I currently self manage my 15 buy to let properties in the Greater London region. I want to legitimately reduce my property income so was thinking of creating a property management company whereby I transfer 6% of the annual rent as a service fee to the property management company. I am happy to create monthly invoices etc to show this as being an arms length transaction. I do not need the money so am happy to leave it sitting in the property management company (or maybe withdraw c. £5k a year as dividends).open business

Have any of the other readers done something similar? My only concern is that HMRC may challenge this arrangement given I am only managing my own properties and not anyone else’s. I also make a lot more money from my full time employment income than I do from property income. Transferring property to my wife is not an option as she is in the same situation (multi property owner who makes more from employment than from property).

I would be open to suggestions

Azim



Comments

Mark Alexander

11:23 AM, 8th February 2017
About 2 years ago

Hi Azim

Yes this is a relatively common tax planning method. Sadly though, most people who use it do so incorrectly and find the arrangement invalidates future claims for incorporation tax relief on the basis that the "business" sits with the management company and the properties become a "passive investment". This needn't be the case.

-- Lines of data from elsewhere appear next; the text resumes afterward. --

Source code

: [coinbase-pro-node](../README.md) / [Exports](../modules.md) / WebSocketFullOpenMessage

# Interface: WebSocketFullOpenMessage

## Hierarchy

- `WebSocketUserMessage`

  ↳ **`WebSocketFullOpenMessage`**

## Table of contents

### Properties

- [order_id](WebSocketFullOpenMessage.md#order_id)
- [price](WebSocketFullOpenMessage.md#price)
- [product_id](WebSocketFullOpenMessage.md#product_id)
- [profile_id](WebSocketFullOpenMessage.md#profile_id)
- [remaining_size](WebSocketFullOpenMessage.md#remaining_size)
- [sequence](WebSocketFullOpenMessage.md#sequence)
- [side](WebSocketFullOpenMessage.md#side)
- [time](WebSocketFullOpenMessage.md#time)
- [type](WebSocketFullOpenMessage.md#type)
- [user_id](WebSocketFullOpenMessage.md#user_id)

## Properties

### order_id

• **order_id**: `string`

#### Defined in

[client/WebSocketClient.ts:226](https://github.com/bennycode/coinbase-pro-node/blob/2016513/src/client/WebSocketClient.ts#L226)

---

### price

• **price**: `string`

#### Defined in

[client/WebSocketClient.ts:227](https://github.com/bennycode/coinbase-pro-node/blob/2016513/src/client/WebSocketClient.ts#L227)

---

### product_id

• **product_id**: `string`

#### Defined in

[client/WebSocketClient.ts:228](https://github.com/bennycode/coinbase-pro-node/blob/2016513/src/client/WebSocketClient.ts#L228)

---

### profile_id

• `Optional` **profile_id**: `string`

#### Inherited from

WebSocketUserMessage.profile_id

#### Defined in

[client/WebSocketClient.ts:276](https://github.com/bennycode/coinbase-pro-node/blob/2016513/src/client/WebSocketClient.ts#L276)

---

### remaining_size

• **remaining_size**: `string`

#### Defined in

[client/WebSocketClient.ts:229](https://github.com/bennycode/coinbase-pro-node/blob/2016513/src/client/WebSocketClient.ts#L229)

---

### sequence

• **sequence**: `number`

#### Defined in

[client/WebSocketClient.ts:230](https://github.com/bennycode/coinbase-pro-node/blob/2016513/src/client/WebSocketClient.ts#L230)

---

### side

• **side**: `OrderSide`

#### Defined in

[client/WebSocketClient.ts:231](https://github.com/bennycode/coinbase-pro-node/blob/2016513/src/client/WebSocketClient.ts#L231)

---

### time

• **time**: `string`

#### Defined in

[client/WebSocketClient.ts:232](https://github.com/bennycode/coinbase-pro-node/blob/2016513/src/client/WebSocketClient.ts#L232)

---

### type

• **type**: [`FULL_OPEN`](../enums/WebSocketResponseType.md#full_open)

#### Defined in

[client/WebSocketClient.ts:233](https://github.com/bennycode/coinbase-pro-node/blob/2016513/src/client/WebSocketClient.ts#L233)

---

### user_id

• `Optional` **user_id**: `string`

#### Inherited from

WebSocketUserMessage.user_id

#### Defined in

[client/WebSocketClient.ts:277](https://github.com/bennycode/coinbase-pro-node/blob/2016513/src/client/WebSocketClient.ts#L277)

Given what you have explained I am extremely confident that I can assist you with your future planning but an open forum isn't the right environment to have open and detailed discussions about personal finances.

Please book a private Consultation with me, which comes with a total satisfaction guarantee. I am very happy to include your existing professional advisers in any discussions and correspondence we have. If you are not entirely happy with the service I provide, simply tell me why within 30 days and I will refund your fees in full, regardless of whether I agree with you or not. I can't say fairer than that can I?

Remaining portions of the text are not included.